There can be another classification of tests distinguished, parallel to the described above -- that's family of integrity tests:
- Integrity tests analyze code whether it corresponds to specific framework requirements/conventions or just doesn't contain accidental mistakes. The goal is to maintain code integrity in places where it is prone to human error. For example, if a file was placed at the wrong location or deleted by accident, the integrity test would anticipate a certain file in that location and detect non-existing file. Or a test can detect that certain resource in configuration is overridden by accident by conflicting components.
- Legacy tests are integrity tests, which's goal is more specific: to assert against code, which became obsolete in result of backwards-incompatible changes.
- Ideally the legacy test can serve as a self-documentation to all backwards-incompatible changes in the system and automatic enforcement of not allowing old incompatible code. For example, a class was deleted. The legacy test would assert that this class is not used in the source code anymore.
- An entire test suite is relevant between certain major versions of the product only, for example "between 1.x and 2.x" or "2.x and 3.x". After release of a new major version, the current legacy test suite is to be frozen and new one to be created for new major product version.
The parallelism of integrity/legacy tests is that both classifications can be applied at the same time. For example, a test can belong to "static" and "legacy" or to "static" and "integrity", or to "integration" and "integrity" test types. Each particular test can be classified like this by developer's discretion, depending on specifics of that particular test.
Let's summarize differences in types of tests in categories "what is the goal", subject of inspection, isolation:
Type of the test | The Goal | Subject of Inspection | Interaction with Environment |
---|---|---|---|
Functional | Prevent regressions | Use case scenario | Real environment |
Unit | Help develop code with better quality. Test methods interface in all combinations | Single method | Completely isolated from environment |
Static Code Analysis | Maintain consistent code base | Code in files of entire code base | OS file system |
Integration | Prevent bugs in interactions between components, layers and environment. | Components | Close to real environment |
Performance | Track and maintain certain performance level. | Use case scenario | Real environment |
Integrity, Legacy | Maintan code integrity. In case of legacy -- in particular, not allow obsolete code. | Code base or application framework | Depends on particular test |
Code to cover: must cover any code that stands for application features, which are involved in user interface or represent business value.
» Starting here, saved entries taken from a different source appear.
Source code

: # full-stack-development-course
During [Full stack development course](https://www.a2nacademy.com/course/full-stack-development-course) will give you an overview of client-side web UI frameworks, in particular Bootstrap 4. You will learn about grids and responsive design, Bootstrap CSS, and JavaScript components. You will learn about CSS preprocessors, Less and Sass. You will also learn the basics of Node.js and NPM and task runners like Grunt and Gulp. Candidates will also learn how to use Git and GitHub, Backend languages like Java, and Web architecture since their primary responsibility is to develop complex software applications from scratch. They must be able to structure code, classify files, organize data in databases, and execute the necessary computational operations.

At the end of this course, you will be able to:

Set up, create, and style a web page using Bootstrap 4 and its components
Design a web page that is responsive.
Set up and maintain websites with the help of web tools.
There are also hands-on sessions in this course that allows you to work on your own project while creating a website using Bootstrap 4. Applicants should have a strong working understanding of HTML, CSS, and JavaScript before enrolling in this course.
Expected coverage: coverage must match either to test cases in test plan or use cases in functional specification.
Code to cover:
- new code must be covered
- legacy code modifications must be covered, but if impossible -- replace with "surrogate" integration tests
Expected coverage:
- must cover all methods (100% lines of code) in a class
- should cover 100% of lines and argument combinations
Code to cover:
- Must cover code that interacts with operating system environment, database or any other 3rd-party system directly
- Must cover code in "Model" layer which interacts with database indirectly
- Must be used as alternative of unit tests in legacy code in the following cases:
- If it is impossible to cover due to high code coupling
- If code had only minor modification and in order to cover it with unit test it would require refactoring of code, not related to the original modification
Expected code coverage:
- New code -- 100% of lines must be covered
- Legacy code modifications -- the affected algorithm must be covered
Code to cover: must cover any code which introduces convention in scope of a particular implementation, violation of which would lead to runtime error.
Expected code coverage: must cover all files applicable to this convention.
For example:
- Scan for all XML-files of certain type and validate them using appropriate XML-schema
- Scan for declarations of templates and invoke "fallback" mechanism to ensure they resolve
Code to cover: must cover all new code files (or whatever qualifies as "new").
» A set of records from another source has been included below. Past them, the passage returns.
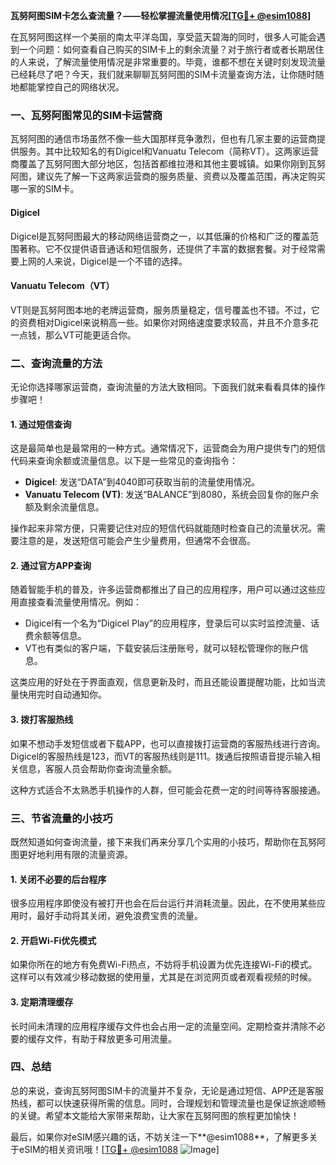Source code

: **瓦努阿图SIM卡怎么查流量？——轻松掌握流量使用情况[[TG💪+ @esim1088](https://t.me/s/esim1088)]**

在瓦努阿图这样一个美丽的南太平洋岛国，享受蓝天碧海的同时，很多人可能会遇到一个问题：如何查看自己购买的SIM卡上的剩余流量？对于旅行者或者长期居住的人来说，了解流量使用情况是非常重要的。毕竟，谁都不想在关键时刻发现流量已经耗尽了吧？今天，我们就来聊聊瓦努阿图的SIM卡流量查询方法，让你随时随地都能掌控自己的网络状况。

### 一、瓦努阿图常见的SIM卡运营商

瓦努阿图的通信市场虽然不像一些大国那样竞争激烈，但也有几家主要的运营商提供服务。其中比较知名的有Digicel和Vanuatu Telecom（简称VT）。这两家运营商覆盖了瓦努阿图大部分地区，包括首都维拉港和其他主要城镇。如果你刚到瓦努阿图，建议先了解一下这两家运营商的服务质量、资费以及覆盖范围，再决定购买哪一家的SIM卡。

#### Digicel
Digicel是瓦努阿图最大的移动网络运营商之一，以其低廉的价格和广泛的覆盖范围著称。它不仅提供语音通话和短信服务，还提供了丰富的数据套餐。对于经常需要上网的人来说，Digicel是一个不错的选择。

#### Vanuatu Telecom（VT）
VT则是瓦努阿图本地的老牌运营商，服务质量稳定，信号覆盖也不错。不过，它的资费相对Digicel来说稍高一些。如果你对网络速度要求较高，并且不介意多花一点钱，那么VT可能更适合你。

### 二、查询流量的方法

无论你选择哪家运营商，查询流量的方法大致相同。下面我们就来看看具体的操作步骤吧！

#### 1. **通过短信查询**
这是最简单也是最常用的一种方式。通常情况下，运营商会为用户提供专门的短信代码来查询余额或流量信息。以下是一些常见的查询指令：

- **Digicel**: 发送“DATA”到4040即可获取当前的流量使用情况。
- **Vanuatu Telecom (VT)**: 发送“BALANCE”到8080，系统会回复你的账户余额及剩余流量信息。

操作起来非常方便，只需要记住对应的短信代码就能随时检查自己的流量状况。需要注意的是，发送短信可能会产生少量费用，但通常不会很高。

#### 2. **通过官方APP查询**
随着智能手机的普及，许多运营商都推出了自己的应用程序，用户可以通过这些应用直接查看流量使用情况。例如：
- Digicel有一个名为“Digicel Play”的应用程序，登录后可以实时监控流量、话费余额等信息。
- VT也有类似的客户端，下载安装后注册账号，就可以轻松管理你的账户信息。

这类应用的好处在于界面直观，信息更新及时，而且还能设置提醒功能，比如当流量快用完时自动通知你。

#### 3. **拨打客服热线**
如果不想动手发短信或者下载APP，也可以直接拨打运营商的客服热线进行咨询。Digicel的客服热线是123，而VT的客服热线则是111。拨通后按照语音提示输入相关信息，客服人员会帮助你查询流量余额。

这种方式适合不太熟悉手机操作的人群，但可能会花费一定的时间等待客服接通。

### 三、节省流量的小技巧

既然知道如何查询流量，接下来我们再来分享几个实用的小技巧，帮助你在瓦努阿图更好地利用有限的流量资源。

#### 1. **关闭不必要的后台程序**
很多应用程序即使没有被打开也会在后台运行并消耗流量。因此，在不使用某些应用时，最好手动将其关闭，避免浪费宝贵的流量。

#### 2. **开启Wi-Fi优先模式**
如果你所在的地方有免费Wi-Fi热点，不妨将手机设置为优先连接Wi-Fi的模式。这样可以有效减少移动数据的使用量，尤其是在浏览网页或者观看视频的时候。

#### 3. **定期清理缓存**
长时间未清理的应用程序缓存文件也会占用一定的流量空间。定期检查并清除不必要的缓存文件，有助于释放更多可用流量。

### 四、总结

总的来说，查询瓦努阿图SIM卡的流量并不复杂，无论是通过短信、APP还是客服热线，都可以快速获得所需的信息。同时，合理规划和管理流量也是保证旅途顺畅的关键。希望本文能给大家带来帮助，让大家在瓦努阿图的旅程更加愉快！

最后，如果你对eSIM感兴趣的话，不妨关注一下**@esim1088**，了解更多关于eSIM的相关资讯哦！[[TG💪+ @esim1088](https://t.me/s/esim1088) ![Image](https://i.postimg.cc/4NQfJmqS/Snipaste-2025-05-13-00-14-12.png)]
Expected code coverage: must cover all applicable files in entire code base.
Code to cover: must cover any formal backwards-incompatible changes on code level.
A failure in legacy test must provide comprehensive explanation of an alternative, if there is any.
Expected code coverage:
- must cover majority of occurrences of the backwards-incompatible change
- should cover 100% of occurrences
Not all changes can be covered. For example, it is possible to scan a file for literals, but it is unfeasible to analyze string concatenation or any other dynamic way of building variable.
Code to cover: must cover resource-intensive areas of the code.
Expected coverage: must match to test plan scenarios.
To help understand requirements better, the glossary below determines criteria for code and tests.
How important, in subjective opinion of a product owner, a feature is. There is always certain code behind a feature.
Grades: critical (must), important (should), less important (could), not important (won't). See also: "MoSCoW Method".
A hypothetical example for an eCommerce application:
- Critical -- checkout, orders
- Important -- catalog
- Less important -- inline content editing
- Not important -- catalog tags
Current position of certain code in life cycle of the software product:
- New -- code that is being developed was never released yet
- Current -- code that is currently released and maintained (supported) according to current standards
- Legacy -- the same as current, but sub-standard (e.g. not covered with tests or doesn't meet other quality criteria)
- Deprecated -- code that is declared as not maintained anymore and will be discontinued soon
- Obsolete -- code that is unusable anymore due to backwards-incompatible changes in the code it is trying to use.
Backwards-incompatible changes on code level -- when code is modified in such a way, that other code, that was potentially using it, will not work with it anymore. For example: modification of method interface (signature, return method), deleted method, deleted class, logically-incompatible change of behavior.
Legacy code which has undergone full or major refactoring, qualifies as new code.
Whether a particular feature implements an algorithm that performs bulk operations, depends on concurrent threads, depends on environment with delays in connection, performs computations.
Grades: resource-intensive, lightweight.
Examples:
- Resource-intensive: writing to database in a transaction, executing an API-call through network, scanning file system.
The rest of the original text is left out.